Greensboro, North Carolina – Dr. Arielle Kuperberg, an associate professor of sociology at the University of North Carolina at Greensboro, and Dr. Alicia Walker, assistant professor of sociology at Missouri State University, recently released the results of research they did on college students, sexual identity, and sexual behavior. The sociologists’ research, digging deeper into a larger survey of some 24,000 college students, found that one out of four women and one out of eight men whose last “hookup” was with a same-sex partner also said they identified their sexual orientation as straight.

“I think we make a lot of assumptions about sexual identity and what it means along with our sexual behavior,” Kuperberg said. “But I think it’s important to actually do the research that challenges those assumptions and makes people say, ‘Hey, maybe what I think isn’t real.’” Kuperberg and Walker’s study found, primarily, that sexual experimentation and students’ willingness to experiment is quite common among young people in college — perhaps, even, more common than we initially thought. More importantly, that sexual experimentation has very little to do with the labels people currently use or may one day use in the future to describe their identity. For the overwhelming majority of students, researchers say, experimentation is just that.

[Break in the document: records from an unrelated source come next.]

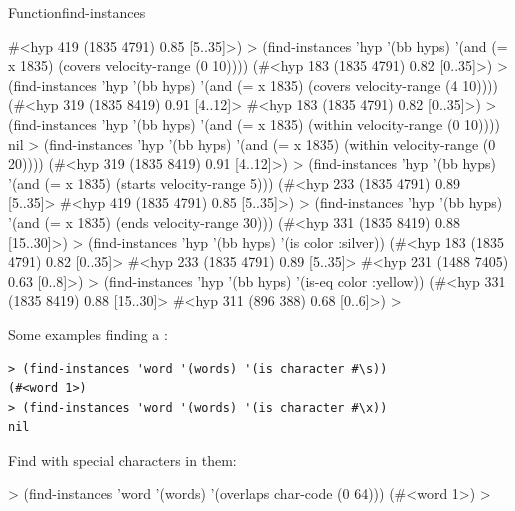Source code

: \documentclass[10pt,twoside,english,pdftex]{article}
\begin{document}
\begin{functiondoc}{Function}{find-instances}
\begin{example}
   #<hyp 419 (1835 4791) 0.85 [5..35]>)\goodpagebreak
  > (find-instances 'hyp '(bb hyps) 
      '(and (= x 1835) (covers velocity-range (0 10))))
  (#<hyp 183 (1835 4791) 0.82 [0..35]>)
  > (find-instances 'hyp '(bb hyps) 
      '(and (= x 1835) (covers velocity-range (4 10))))
  (#<hyp 319 (1835 8419) 0.91 [4..12]>
   #<hyp 183 (1835 4791) 0.82 [0..35]>)\goodpagebreak
  > (find-instances 'hyp '(bb hyps) 
      '(and (= x 1835) (within velocity-range (0 10))))
  nil
  > (find-instances 'hyp '(bb hyps) 
      '(and (= x 1835) (within velocity-range (0 20))))
  (#<hyp 319 (1835 8419) 0.91 [4..12]>)\goodpagebreak
  > (find-instances 'hyp '(bb hyps) 
      '(and (= x 1835) (starts velocity-range 5)))
  (#<hyp 233 (1835 4791) 0.89 [5..35]>
   #<hyp 419 (1835 4791) 0.85 [5..35]>)\goodpagebreak
  > (find-instances 'hyp '(bb hyps) 
      '(and (= x 1835) (ends velocity-range 30)))
  (#<hyp 331 (1835 8419) 0.88 [15..30]>)
  > (find-instances 'hyp '(bb hyps) 
      '(is color :silver))
  (#<hyp 183 (1835 4791) 0.82 [0..35]> 
   #<hyp 233 (1835 4791) 0.89 [5..35]>
   #<hyp 231 (1488 7405) 0.63 [0..8]>)
  > (find-instances 'hyp '(bb hyps) 
      '(is-eq color :yellow))
  (#<hyp 331 (1835 8419) 0.88 [15..30]> 
   #<hyp 311 (896 388) 0.68 [0..6]>)
  >
\end{example}

Some examples finding a  :
%
\W\supp
\begin{verbatim}
> (find-instances 'word '(words) '(is character #\s))
(#<word 1>)
> (find-instances 'word '(words) '(is character #\x))
nil
\end{verbatim}
%
Find   with special characters in them:
%
\W\supp\notpretop
\begin{example}
  > (find-instances 'word '(words) '(overlaps char-code (0 64)))
  (#<word 1>)
  >
\end{example}

\end{functiondoc}

\end{document}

Walker thinks the study isn’t really about labels, and other recent research shows that many young people are even beginning to drop labels entirely. Walker says the study’s most important finding is that experimentation is overwhelmingly common. Just because straight men are hooking up with other guys doesn’t mean they’re not straight, researchers say. “There are so many myths in society about what people are doing and what people think other people are doing,” Kuperberg said. “Those myths don’t match up to reality.” Walker concluded: “We live in this society where heterosexuality is the norm, but if you’re somebody feeling as though you’re not as heterosexual ‘as I’m supposed to be,’ I think it’s important to know other folks are doing this, too, and they’re just not talking about it.” And that’s exactly what Walker wants people to do — start talking. “The reality is that most people do experiment in one form or another,” she said. “We’ve got to get away from this idea that it’s horrifying or shameful that people would experiment. People do. Sometimes it means something. Other times it doesn’t mean that much at all to people. And all that’s okay.”